[ASK] Why are the results from models so much lower than actual implementations of the model?

Question

[ASK] Why are the results from models so much lower than actual implementations of the model?

vedantc6 opened this issue 4 years ago · comments

Description

For example, NCF results come out as low as 0.1377 (NDCG@10) | 0.1215 (Precision@10) | 0.1033 (Recall@10) whereas the actual paper shows in 0.40s for NDCG. Even other NCF implementations show the evaluation near 0.40s

Other Comments

Aghiles · Answer 1 · Mon Apr 20 2020 14:38:15 GMT+0800 (China Standard Time)

Hi,

Thanks for asking.

In the NCF paper, item raking for every user is performed over 100 items only, i.e., 1 held-out test item and 99 randomly sampled negative items, please refer to the evaluation protocols paragraph in the NCF paper. In Cornac, item ranking for a given user is performed over all items she has not interacted with, which is a more reasonable approach, as in practice we do not know which item is positive/negative.

Vedant Choudhary · Answer 2 · Mon Apr 20 2020 23:12:06 GMT+0800 (China Standard Time)

Thank you for a prompt response. Much appreciated.

Vedant Choudhary · Answer 3 · Mon Apr 20 2020 23:21:34 GMT+0800 (China Standard Time)

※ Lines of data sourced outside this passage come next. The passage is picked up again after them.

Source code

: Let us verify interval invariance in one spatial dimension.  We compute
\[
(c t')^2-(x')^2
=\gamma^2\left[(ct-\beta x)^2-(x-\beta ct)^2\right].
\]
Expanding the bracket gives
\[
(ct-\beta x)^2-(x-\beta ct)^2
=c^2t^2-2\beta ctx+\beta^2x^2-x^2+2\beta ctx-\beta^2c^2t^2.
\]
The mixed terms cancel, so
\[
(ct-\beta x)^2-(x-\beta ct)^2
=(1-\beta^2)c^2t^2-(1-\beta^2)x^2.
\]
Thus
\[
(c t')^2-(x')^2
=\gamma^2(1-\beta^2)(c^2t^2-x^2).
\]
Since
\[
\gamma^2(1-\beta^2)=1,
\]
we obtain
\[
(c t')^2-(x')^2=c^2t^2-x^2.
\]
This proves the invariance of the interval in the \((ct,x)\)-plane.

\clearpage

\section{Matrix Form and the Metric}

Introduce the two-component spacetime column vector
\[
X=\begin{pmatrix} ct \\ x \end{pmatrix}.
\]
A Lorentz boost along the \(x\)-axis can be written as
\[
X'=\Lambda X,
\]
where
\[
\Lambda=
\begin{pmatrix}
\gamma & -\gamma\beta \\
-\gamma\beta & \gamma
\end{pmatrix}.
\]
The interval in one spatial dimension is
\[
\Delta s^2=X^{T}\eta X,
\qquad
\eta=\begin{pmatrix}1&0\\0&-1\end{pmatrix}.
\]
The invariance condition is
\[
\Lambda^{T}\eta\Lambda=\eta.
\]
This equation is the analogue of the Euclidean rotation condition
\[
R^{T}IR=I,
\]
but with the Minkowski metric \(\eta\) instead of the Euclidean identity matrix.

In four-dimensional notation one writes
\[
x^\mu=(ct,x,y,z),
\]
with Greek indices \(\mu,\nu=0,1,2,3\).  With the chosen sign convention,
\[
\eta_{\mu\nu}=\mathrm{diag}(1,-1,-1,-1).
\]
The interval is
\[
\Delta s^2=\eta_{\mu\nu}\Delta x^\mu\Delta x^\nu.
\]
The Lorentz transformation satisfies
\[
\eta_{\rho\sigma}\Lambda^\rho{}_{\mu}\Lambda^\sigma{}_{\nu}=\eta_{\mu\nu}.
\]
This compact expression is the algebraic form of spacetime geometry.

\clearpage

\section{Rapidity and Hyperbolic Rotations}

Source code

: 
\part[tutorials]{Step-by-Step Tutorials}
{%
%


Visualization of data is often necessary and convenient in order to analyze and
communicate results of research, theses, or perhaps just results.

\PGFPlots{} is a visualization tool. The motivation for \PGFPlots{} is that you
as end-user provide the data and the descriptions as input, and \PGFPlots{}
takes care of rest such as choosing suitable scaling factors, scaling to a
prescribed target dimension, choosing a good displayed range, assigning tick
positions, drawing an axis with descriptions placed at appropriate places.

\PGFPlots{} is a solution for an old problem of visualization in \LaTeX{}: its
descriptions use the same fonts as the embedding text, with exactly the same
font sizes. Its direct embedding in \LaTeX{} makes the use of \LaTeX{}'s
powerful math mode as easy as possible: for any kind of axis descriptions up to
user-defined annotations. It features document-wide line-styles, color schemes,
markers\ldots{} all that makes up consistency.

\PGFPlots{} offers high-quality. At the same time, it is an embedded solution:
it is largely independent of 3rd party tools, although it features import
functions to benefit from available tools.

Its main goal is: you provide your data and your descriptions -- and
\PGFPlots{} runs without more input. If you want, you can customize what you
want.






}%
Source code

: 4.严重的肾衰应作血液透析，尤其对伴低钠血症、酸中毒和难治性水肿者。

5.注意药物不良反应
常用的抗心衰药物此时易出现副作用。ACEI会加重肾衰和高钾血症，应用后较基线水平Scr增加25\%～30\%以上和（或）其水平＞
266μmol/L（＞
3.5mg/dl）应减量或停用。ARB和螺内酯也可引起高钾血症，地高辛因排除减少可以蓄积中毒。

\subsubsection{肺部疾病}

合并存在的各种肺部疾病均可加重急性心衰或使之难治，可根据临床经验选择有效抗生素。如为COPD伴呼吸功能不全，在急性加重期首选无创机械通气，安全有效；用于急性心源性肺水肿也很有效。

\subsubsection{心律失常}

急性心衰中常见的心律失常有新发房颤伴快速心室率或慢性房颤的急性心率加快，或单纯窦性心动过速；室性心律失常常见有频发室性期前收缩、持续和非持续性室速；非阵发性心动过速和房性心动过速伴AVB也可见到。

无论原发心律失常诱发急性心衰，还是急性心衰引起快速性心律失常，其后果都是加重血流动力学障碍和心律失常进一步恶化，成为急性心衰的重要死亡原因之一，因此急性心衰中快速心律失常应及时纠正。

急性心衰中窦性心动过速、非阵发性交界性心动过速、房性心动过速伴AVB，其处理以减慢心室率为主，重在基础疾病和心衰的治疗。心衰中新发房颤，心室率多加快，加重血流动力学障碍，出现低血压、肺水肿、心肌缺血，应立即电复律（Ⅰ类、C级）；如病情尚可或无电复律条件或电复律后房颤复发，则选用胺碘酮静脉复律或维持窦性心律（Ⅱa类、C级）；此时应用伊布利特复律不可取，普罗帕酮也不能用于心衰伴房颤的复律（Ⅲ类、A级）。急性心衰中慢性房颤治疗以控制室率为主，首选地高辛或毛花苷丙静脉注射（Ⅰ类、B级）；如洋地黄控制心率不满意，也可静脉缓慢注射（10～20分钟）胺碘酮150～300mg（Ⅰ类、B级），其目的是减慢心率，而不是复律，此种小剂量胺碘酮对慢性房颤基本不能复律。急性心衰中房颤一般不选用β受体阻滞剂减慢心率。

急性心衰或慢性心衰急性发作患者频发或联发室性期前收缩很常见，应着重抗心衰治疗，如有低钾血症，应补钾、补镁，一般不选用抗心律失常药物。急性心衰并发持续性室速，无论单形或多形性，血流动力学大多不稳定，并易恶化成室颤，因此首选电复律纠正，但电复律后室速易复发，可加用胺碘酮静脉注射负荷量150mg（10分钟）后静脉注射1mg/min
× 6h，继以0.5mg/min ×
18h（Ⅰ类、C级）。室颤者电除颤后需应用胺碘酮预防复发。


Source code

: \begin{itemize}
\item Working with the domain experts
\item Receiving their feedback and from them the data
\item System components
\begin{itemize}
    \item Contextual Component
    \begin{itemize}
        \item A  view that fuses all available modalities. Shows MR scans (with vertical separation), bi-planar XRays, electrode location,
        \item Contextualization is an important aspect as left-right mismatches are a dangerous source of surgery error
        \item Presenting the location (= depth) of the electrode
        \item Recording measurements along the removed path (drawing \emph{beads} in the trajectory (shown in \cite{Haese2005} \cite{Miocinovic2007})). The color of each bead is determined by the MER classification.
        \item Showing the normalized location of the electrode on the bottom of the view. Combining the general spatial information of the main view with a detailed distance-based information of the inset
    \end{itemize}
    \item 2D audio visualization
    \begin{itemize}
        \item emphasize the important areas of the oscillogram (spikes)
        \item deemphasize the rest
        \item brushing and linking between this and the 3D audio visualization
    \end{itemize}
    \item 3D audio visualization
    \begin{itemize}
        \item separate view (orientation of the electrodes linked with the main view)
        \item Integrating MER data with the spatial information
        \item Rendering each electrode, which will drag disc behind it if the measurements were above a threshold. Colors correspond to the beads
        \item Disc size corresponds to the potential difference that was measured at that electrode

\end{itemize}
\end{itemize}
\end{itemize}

Additionally, how have you calculated RMSE and MAE for NCF? The actual paper does not, because it is a ranking model not a rating prediction model.

Aghiles · Answer 4 · Tue Apr 21 2020 10:45:58 GMT+0800 (China Standard Time)

Technically RMSE and MAE can be computed for NCF, as for every user the model predicts scores over all items. However, as you mentioned, one should not consider these measures for evaluating NCF, which is a ranking model.